Data extracts:
────

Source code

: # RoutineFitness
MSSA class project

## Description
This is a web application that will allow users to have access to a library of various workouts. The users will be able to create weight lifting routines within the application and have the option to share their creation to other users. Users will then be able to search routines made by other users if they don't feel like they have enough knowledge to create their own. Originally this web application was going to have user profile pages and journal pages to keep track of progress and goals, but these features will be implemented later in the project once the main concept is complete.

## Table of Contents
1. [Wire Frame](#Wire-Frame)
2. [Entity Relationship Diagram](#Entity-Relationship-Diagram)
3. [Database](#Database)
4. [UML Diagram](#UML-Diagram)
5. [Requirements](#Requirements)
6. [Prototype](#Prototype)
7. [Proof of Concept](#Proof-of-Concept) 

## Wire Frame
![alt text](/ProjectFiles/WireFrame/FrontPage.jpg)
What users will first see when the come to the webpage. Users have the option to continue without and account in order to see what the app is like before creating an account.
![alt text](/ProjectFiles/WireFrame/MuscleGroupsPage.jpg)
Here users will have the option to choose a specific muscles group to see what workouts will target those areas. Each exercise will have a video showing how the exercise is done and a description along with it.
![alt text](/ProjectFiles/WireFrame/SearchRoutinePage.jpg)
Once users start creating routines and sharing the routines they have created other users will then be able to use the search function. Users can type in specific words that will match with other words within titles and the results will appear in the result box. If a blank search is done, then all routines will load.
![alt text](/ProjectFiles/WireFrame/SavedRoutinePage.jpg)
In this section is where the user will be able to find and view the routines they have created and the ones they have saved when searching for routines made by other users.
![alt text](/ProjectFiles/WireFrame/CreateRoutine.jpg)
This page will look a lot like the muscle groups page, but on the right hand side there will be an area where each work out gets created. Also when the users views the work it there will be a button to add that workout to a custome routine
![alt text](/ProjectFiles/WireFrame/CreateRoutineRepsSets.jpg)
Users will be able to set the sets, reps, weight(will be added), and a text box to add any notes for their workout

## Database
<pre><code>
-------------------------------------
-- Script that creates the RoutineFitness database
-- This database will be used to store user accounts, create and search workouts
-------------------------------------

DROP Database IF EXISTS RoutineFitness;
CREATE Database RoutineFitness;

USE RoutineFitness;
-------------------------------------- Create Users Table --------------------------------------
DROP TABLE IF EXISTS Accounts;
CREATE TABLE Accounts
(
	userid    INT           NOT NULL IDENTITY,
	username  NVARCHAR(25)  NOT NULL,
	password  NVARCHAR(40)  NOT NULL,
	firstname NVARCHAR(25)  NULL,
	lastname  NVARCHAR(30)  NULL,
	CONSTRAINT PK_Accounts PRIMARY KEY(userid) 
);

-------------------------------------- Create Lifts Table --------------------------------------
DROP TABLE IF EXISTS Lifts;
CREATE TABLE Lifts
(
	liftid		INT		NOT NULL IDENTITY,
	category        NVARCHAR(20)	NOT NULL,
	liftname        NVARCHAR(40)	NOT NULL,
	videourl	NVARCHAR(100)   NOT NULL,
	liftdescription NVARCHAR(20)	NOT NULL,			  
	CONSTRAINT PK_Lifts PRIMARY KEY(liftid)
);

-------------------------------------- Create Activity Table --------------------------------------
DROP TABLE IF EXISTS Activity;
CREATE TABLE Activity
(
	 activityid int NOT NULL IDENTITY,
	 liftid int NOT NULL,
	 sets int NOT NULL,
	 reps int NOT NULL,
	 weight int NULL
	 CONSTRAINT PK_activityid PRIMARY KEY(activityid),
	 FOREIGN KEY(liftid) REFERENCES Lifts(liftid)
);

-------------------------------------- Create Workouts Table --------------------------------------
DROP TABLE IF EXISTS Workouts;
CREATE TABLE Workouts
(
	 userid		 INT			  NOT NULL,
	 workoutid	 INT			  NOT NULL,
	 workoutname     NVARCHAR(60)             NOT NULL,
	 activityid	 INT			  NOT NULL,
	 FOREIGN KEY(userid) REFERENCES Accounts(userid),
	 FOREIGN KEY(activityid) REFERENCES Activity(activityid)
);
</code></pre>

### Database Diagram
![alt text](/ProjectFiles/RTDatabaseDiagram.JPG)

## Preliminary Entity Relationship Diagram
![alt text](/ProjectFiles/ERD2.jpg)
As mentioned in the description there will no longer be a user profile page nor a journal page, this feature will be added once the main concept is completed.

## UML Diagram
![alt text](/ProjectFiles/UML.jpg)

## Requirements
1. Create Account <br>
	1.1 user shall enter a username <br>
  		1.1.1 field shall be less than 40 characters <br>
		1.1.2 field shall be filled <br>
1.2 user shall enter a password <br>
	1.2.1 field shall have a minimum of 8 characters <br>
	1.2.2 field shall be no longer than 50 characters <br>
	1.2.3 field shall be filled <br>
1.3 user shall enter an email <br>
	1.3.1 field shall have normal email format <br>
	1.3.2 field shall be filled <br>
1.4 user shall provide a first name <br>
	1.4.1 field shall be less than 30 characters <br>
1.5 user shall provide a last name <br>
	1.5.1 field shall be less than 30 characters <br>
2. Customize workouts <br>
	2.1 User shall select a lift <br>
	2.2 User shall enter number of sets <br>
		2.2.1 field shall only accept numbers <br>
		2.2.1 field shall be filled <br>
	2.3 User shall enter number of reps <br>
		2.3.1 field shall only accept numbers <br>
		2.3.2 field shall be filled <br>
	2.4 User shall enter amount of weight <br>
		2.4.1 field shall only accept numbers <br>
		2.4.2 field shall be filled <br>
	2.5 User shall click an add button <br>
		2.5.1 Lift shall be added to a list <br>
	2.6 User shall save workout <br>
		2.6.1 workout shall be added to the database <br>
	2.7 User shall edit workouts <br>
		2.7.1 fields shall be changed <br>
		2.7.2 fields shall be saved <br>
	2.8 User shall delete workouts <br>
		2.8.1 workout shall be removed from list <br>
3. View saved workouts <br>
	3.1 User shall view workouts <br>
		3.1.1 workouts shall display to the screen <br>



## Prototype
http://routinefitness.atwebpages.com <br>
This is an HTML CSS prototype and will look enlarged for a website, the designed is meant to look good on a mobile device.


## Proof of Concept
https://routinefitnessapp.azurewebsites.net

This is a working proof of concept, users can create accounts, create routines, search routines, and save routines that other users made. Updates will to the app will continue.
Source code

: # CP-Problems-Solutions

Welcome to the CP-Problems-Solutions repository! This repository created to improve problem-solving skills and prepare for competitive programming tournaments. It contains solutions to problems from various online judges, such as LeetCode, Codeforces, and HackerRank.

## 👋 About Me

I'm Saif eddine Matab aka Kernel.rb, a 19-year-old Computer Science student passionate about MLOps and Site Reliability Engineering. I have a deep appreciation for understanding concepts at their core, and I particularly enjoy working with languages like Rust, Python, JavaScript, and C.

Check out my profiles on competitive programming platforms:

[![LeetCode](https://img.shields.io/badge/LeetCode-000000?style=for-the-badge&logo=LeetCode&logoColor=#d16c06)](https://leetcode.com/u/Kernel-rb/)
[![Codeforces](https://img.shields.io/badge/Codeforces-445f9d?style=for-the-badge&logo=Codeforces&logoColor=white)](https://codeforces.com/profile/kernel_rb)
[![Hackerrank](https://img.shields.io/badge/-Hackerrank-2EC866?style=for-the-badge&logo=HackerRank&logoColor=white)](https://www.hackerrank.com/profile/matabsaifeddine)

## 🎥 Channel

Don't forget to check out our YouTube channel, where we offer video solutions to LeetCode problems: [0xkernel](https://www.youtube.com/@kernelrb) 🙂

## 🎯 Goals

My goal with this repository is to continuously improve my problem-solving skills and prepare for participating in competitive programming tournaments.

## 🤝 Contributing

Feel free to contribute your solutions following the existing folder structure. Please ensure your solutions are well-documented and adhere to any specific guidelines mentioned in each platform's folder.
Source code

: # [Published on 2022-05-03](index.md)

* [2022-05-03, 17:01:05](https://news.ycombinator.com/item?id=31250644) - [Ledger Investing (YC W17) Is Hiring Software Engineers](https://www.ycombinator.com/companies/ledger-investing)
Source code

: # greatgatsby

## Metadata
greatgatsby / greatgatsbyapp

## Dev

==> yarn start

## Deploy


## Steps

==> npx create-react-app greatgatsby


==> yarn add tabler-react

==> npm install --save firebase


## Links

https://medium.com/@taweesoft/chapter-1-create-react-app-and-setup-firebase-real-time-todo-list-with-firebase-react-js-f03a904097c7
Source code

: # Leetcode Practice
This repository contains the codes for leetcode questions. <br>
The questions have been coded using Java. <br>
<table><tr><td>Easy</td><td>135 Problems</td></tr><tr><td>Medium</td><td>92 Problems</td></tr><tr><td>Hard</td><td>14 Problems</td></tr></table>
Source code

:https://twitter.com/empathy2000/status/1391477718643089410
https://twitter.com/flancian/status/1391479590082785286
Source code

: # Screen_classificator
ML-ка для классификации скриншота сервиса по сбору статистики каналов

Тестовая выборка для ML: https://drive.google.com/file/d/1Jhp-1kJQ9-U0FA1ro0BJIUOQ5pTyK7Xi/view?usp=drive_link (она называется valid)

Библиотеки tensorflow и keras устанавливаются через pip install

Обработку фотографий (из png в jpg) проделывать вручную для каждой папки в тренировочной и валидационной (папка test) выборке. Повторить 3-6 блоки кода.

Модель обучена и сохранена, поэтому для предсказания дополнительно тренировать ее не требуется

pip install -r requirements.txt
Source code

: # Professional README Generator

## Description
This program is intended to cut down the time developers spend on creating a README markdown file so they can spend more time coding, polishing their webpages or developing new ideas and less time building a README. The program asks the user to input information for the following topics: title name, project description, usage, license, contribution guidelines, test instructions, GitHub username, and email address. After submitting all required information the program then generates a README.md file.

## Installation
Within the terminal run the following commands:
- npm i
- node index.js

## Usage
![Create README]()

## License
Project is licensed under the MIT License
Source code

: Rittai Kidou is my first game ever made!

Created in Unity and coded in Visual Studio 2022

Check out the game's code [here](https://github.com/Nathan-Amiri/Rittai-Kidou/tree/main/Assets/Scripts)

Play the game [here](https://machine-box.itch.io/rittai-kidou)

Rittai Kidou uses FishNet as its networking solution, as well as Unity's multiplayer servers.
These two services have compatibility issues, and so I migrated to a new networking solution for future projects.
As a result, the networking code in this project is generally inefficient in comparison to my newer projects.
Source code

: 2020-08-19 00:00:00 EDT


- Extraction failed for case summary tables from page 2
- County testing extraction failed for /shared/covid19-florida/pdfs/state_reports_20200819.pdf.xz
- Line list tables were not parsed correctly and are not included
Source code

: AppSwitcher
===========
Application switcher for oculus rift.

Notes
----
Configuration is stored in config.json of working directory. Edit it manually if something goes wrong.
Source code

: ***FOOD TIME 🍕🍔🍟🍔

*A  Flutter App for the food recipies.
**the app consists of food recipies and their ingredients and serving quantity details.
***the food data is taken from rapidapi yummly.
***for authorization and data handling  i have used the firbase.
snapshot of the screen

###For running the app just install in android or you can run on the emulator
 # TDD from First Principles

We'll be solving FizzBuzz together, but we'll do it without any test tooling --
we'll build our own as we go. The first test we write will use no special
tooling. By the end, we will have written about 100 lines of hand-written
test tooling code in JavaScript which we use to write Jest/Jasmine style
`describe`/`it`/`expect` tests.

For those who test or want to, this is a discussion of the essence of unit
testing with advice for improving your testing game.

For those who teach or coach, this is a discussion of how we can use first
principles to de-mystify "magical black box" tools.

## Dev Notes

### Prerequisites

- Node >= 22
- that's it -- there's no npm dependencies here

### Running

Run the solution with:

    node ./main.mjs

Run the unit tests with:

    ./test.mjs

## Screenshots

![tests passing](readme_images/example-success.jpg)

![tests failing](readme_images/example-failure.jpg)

────

What the task asks: Looking at the entries above, can you reproduce exactly the lines from the one that holds "## UML Diagram" through the one that holds "3.1 User shall view workouts <br>", and only those?

Result of this exercise:
## UML Diagram
![alt text](/ProjectFiles/UML.jpg)

## Requirements
1. Create Account <br>
	1.1 user shall enter a username <br>
  		1.1.1 field shall be less than 40 characters <br>
		1.1.2 field shall be filled <br>
1.2 user shall enter a password <br>
	1.2.1 field shall have a minimum of 8 characters <br>
	1.2.2 field shall be no longer than 50 characters <br>
	1.2.3 field shall be filled <br>
1.3 user shall enter an email <br>
	1.3.1 field shall have normal email format <br>
	1.3.2 field shall be filled <br>
1.4 user shall provide a first name <br>
	1.4.1 field shall be less than 30 characters <br>
1.5 user shall provide a last name <br>
	1.5.1 field shall be less than 30 characters <br>
2. Customize workouts <br>
	2.1 User shall select a lift <br>
	2.2 User shall enter number of sets <br>
		2.2.1 field shall only accept numbers <br>
		2.2.1 field shall be filled <br>
	2.3 User shall enter number of reps <br>
		2.3.1 field shall only accept numbers <br>
		2.3.2 field shall be filled <br>
	2.4 User shall enter amount of weight <br>
		2.4.1 field shall only accept numbers <br>
		2.4.2 field shall be filled <br>
	2.5 User shall click an add button <br>
		2.5.1 Lift shall be added to a list <br>
	2.6 User shall save workout <br>
		2.6.1 workout shall be added to the database <br>
	2.7 User shall edit workouts <br>
		2.7.1 fields shall be changed <br>
		2.7.2 fields shall be saved <br>
	2.8 User shall delete workouts <br>
		2.8.1 workout shall be removed from list <br>
3. View saved workouts <br>
	3.1 User shall view workouts <br>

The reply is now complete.